Sebastian G. Dalman
Bulletin of the Peabody Museum of Natural History 54 (2), 241-254, (1 October 2013) https://doi.org/10.3374/014.054.0202
KEYWORDS: Bighorn basin, Lance Formation, Late Cretaceous, Wyoming, Tyrannosauridae, Tyrannosaurus rex
The dinosaur remains from the Upper Cretaceous Lance Formation of Wyoming, USA, have been known since 1870. Most of the fossils that are attributed to theropod dinosaurs are fragmentary skeletons consisting of cranial, axial and appendicular elements, and many isolated teeth are also known.

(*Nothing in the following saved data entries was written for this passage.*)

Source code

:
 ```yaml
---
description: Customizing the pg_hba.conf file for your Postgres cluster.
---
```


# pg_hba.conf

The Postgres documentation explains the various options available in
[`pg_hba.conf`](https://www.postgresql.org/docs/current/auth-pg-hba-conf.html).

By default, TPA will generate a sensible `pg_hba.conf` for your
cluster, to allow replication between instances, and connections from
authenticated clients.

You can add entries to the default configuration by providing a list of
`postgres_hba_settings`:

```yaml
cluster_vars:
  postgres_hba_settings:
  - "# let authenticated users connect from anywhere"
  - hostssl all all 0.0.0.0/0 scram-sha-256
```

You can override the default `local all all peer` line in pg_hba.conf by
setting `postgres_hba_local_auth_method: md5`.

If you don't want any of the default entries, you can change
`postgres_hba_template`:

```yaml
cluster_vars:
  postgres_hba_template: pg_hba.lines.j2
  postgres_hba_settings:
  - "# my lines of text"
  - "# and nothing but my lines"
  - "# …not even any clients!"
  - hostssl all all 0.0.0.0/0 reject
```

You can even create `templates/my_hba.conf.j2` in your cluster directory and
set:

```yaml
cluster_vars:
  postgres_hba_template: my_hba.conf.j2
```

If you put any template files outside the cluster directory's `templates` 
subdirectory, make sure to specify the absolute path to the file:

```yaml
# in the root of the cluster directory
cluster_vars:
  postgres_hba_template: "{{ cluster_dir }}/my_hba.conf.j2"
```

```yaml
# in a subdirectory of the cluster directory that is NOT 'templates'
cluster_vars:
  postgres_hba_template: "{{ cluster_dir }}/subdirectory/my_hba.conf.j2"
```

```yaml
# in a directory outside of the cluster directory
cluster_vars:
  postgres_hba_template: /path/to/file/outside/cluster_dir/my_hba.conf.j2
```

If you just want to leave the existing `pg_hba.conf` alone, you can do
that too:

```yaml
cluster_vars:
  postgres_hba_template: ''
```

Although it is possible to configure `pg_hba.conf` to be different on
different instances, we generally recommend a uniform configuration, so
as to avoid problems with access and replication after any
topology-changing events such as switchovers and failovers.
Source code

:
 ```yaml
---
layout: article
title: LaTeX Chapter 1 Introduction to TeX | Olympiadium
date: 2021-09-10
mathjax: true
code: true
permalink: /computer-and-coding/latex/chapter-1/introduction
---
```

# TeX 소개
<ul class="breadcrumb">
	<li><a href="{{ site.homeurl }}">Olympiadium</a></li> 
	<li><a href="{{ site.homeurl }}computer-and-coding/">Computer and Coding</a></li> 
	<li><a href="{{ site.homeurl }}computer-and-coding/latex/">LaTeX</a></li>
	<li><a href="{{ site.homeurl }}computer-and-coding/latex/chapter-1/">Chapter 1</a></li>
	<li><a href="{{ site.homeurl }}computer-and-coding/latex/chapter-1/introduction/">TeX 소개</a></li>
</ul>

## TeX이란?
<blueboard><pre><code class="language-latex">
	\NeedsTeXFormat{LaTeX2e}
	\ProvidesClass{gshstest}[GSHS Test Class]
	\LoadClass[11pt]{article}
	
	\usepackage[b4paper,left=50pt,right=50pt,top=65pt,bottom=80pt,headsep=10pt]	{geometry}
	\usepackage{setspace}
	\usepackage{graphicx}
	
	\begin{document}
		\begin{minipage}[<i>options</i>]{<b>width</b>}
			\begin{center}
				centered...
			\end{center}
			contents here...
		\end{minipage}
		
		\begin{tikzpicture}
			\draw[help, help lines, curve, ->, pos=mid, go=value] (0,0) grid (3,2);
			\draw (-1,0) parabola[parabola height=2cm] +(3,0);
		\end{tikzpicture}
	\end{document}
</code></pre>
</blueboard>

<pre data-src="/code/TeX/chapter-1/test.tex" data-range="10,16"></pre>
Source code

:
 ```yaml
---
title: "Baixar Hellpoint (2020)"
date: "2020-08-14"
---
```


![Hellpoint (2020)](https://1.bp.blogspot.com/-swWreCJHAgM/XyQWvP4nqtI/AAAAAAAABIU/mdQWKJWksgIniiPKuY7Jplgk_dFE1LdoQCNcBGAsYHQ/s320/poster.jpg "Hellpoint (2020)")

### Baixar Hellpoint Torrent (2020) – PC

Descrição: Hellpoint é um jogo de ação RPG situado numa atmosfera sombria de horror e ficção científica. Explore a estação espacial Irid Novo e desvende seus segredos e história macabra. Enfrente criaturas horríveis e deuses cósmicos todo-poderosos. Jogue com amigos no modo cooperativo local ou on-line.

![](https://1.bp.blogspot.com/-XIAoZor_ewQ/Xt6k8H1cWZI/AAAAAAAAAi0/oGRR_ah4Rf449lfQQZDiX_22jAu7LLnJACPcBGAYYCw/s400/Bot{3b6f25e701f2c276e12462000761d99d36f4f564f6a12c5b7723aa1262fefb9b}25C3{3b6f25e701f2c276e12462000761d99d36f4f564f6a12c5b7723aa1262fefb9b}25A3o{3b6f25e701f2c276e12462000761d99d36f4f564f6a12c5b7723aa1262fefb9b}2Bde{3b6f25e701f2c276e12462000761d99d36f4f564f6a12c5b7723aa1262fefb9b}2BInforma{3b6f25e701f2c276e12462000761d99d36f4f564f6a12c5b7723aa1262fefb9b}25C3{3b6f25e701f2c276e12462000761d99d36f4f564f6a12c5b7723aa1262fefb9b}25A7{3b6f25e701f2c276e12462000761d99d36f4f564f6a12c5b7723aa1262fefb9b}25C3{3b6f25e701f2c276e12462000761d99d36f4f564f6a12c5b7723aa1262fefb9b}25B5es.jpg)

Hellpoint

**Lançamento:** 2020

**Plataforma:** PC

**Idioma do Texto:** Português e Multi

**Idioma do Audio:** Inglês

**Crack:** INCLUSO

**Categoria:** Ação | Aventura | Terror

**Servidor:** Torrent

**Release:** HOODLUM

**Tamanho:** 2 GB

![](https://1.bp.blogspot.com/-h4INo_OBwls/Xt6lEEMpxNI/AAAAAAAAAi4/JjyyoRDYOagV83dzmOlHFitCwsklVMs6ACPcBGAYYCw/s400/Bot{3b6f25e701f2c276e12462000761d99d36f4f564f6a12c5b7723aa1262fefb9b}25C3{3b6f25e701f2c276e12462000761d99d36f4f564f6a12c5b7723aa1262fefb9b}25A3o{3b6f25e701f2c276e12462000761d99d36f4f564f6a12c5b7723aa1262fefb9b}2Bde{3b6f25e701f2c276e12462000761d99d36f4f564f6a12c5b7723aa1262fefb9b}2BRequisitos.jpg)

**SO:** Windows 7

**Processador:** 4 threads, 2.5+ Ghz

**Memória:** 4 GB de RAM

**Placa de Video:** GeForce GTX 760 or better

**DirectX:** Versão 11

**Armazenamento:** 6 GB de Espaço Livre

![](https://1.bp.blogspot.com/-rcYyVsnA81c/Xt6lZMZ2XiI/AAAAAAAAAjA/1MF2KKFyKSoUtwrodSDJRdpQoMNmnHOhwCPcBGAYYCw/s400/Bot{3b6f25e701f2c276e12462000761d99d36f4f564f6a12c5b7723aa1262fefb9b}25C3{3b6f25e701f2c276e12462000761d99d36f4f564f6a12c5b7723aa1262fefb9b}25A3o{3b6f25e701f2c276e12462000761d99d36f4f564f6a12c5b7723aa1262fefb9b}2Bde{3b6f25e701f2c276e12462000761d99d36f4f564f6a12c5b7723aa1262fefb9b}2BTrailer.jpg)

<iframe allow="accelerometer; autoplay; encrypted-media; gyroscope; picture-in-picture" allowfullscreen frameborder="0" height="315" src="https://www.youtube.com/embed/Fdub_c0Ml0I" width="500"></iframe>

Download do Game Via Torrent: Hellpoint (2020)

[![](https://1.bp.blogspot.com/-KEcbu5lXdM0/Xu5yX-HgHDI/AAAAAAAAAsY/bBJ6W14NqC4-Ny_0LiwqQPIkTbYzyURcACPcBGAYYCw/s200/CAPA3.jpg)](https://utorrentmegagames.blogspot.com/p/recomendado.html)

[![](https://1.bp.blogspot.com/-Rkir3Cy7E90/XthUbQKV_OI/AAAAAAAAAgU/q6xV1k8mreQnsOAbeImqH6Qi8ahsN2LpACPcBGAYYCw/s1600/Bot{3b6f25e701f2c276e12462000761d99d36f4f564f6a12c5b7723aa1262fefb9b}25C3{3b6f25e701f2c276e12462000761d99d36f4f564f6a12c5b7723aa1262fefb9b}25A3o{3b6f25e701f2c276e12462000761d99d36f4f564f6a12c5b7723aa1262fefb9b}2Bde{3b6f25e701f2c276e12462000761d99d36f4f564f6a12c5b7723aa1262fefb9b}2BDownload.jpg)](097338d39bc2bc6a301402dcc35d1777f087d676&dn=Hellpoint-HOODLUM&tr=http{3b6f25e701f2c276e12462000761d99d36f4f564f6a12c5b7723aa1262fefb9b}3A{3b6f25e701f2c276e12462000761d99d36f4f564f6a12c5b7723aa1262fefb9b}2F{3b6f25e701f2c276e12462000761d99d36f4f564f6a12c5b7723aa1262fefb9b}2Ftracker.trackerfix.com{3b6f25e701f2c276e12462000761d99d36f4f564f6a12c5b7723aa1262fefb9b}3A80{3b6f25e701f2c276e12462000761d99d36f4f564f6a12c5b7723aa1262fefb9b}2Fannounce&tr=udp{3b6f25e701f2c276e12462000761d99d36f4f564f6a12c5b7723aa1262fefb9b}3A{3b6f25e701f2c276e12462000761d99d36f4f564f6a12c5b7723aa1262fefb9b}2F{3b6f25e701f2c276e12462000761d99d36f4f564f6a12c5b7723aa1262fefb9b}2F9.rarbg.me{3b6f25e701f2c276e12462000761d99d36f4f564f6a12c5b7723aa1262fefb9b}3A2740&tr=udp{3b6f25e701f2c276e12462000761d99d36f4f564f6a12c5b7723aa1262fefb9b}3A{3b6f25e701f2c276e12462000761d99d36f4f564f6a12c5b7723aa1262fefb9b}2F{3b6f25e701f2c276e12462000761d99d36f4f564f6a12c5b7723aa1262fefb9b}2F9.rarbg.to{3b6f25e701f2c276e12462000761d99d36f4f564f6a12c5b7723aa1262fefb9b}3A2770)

The largest known theropod of the Lance Formation dinosaur fauna is Tyrannosaurus rex. Numerous specimens of this taxon are known from the Maastrichtian strata of the northwestern United States and southwestern Canada. In 1890 and 1892, two pedal phalanges of the left foot and several isolated teeth identified here as belonging to Tyrannosaurus were discovered near Lusk, Wyoming, by John Bell Hatcher and the prospecting party from Yale Univeristy's Peabody Museum of Natural History in New Haven, Connecticut, USA. The discovery of these fossils is significant. One of the first discoveries of Tyrannosaurus from Wyoming, it predates all other discoveries and naming of this taxon in the coeval Hell Creek Formation of Montana, North Dakota and South Dakota, USA, and the Willow Creek and Scollard formations of the province of Alberta, Canada. Additionally, a well-preserved anterior end of the right dentary with teeth discovered in 1947 of a large Tyrannosaurus from the Lance Formation of the Bighorn basin, Wyoming, is described. The discovery of this specimen is also significant, because it is the first occurrence of Tyrannosaurus in the upper coastal plain paleoenvironments located farther inland away from the coastline of the Western Interior Seaway. Previous discoveries of Tyrannosaurus fossil remains from the Lance Formation were from strata deposited near the coastline of the Western Interior Seaway. The discovery of these specimens and their lack of significant morphologic divergence from other specimens of T. rex suggest that this taxon is the only large-bodied theropod that is currently known from the Upper Cretaceous (late Maastrichtian) of northwestern North America.